La ficción del Killer Lector

Ricardo Piglia y Ernesto 'Che' Guevara: el guerrillero lector hecho a la medida de un escritor sudamericano que ignora al Guevara represor, para oponerle uno más bien apócrifo.

Fayetteville

En el documental 327 cuadernos, de Andrés Di Tella, realizado poco antes de la muerte de Ricardo Piglia, hay varios minutos dedicados a Ernesto "Che" Guevara sin que se justifique mucho. Cabe pensar entonces que la generación del autor de Los diarios de Emilio Renzi parece haber estado muy marcada por el icono urbano del killer de La Cabaña, al punto que Piglia traspasa la a veces difusa frontera entre política y literatura para dedicarle un ensayo en su libro El último lector (Anagrama, Barcelona, 2005).

En ese ensayo titulado "Ernesto Guevara, rastros de lectura", Piglia, demasiado atento a ciertos detalles, describe a Guevara como el personaje de una ficción privada, digamos, que se debate entre el acto de leer y la acción política, es decir, en la nunca explícita oposición entre lectura y toma de decisiones, o entre lectura y praxis. Siempre es otro el que nos narra, dice Renzi en los Diarios, pero ahora quiere el ensayista Piglia que pongamos atención a ese Guevara lector de Jack London mientras algo sucede justo ahí afuera, en otro lugar distinto de la biblioteca. Eso que sucede afuera es la muerte, la posibilidad de morir con dignidad, solo que vistas a trasluz desde una realidad desenfocada por la lectura.

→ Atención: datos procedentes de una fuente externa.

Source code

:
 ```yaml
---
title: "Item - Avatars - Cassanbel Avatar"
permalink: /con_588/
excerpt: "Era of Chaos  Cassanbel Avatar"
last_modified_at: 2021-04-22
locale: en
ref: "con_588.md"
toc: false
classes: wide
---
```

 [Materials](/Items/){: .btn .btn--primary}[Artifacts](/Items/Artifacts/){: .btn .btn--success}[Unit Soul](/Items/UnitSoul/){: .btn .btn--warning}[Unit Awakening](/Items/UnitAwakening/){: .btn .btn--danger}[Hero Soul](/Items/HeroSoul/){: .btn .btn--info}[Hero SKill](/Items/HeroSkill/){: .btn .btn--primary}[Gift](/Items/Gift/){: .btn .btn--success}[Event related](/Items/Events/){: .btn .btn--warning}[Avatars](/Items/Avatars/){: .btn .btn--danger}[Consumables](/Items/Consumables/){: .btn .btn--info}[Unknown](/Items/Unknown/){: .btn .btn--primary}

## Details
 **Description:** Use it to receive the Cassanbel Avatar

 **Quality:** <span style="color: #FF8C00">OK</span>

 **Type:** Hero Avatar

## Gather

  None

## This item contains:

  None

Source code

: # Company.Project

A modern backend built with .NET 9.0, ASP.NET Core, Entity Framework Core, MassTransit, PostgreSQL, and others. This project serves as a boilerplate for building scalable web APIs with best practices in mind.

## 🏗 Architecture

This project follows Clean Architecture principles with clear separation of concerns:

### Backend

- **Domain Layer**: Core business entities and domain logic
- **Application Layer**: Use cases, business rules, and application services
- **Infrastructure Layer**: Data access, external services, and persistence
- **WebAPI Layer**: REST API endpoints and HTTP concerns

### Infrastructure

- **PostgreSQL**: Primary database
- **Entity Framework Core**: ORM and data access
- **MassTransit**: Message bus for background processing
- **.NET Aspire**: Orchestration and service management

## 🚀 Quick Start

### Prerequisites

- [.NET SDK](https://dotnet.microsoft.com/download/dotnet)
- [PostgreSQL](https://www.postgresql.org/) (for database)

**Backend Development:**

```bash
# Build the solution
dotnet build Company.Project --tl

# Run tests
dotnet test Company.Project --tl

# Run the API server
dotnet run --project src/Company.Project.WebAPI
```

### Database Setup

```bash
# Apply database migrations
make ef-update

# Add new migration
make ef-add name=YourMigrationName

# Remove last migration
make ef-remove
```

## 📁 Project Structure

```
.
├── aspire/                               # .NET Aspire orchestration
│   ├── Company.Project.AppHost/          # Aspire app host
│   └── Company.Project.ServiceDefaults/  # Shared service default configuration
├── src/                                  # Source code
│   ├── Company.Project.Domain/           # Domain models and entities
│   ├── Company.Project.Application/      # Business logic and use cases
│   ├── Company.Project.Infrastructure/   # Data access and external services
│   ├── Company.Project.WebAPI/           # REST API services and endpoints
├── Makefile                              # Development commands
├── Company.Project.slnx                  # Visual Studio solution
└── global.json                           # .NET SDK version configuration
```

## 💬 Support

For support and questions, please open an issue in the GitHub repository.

Es la adolescencia de Guevara, podría decirse. El hombre que lee es un hombre asustado por la muerte. El testimonio más próximo a la leyenda de Guevara como Killer Lector después de enero de 1959 lo aporta una de sus víctimas, el empresario cubano Antonio Navarro. En su autobiografía Tocayo (Javier Vergara Editor, Madrid, 1986) recuerda que tras una reunión para intentar que el nuevo gobierno no interviniera la textilera Ariguanabo, cuando ya van a despedirse, Guevara le pregunta a Navarro si ha leído El proceso de Kafka. Navarro le responde que no, como es lógico —pocos en el trópico se leen un libro como ese (¿no era lo que pensaba Luz y Caballero tras encontrarse con Goethe?), además hasta 1959 puede decirse que La Habana era lo más distante que existía de un escenario kafkiano, aunque después dejó a Kafka y a Ionesco, Hamsun, Beckett, Breton y a todos los otros surrealistas y absurdos chiquitos—. "Léaselo y entenderá todo", le dice Guevara.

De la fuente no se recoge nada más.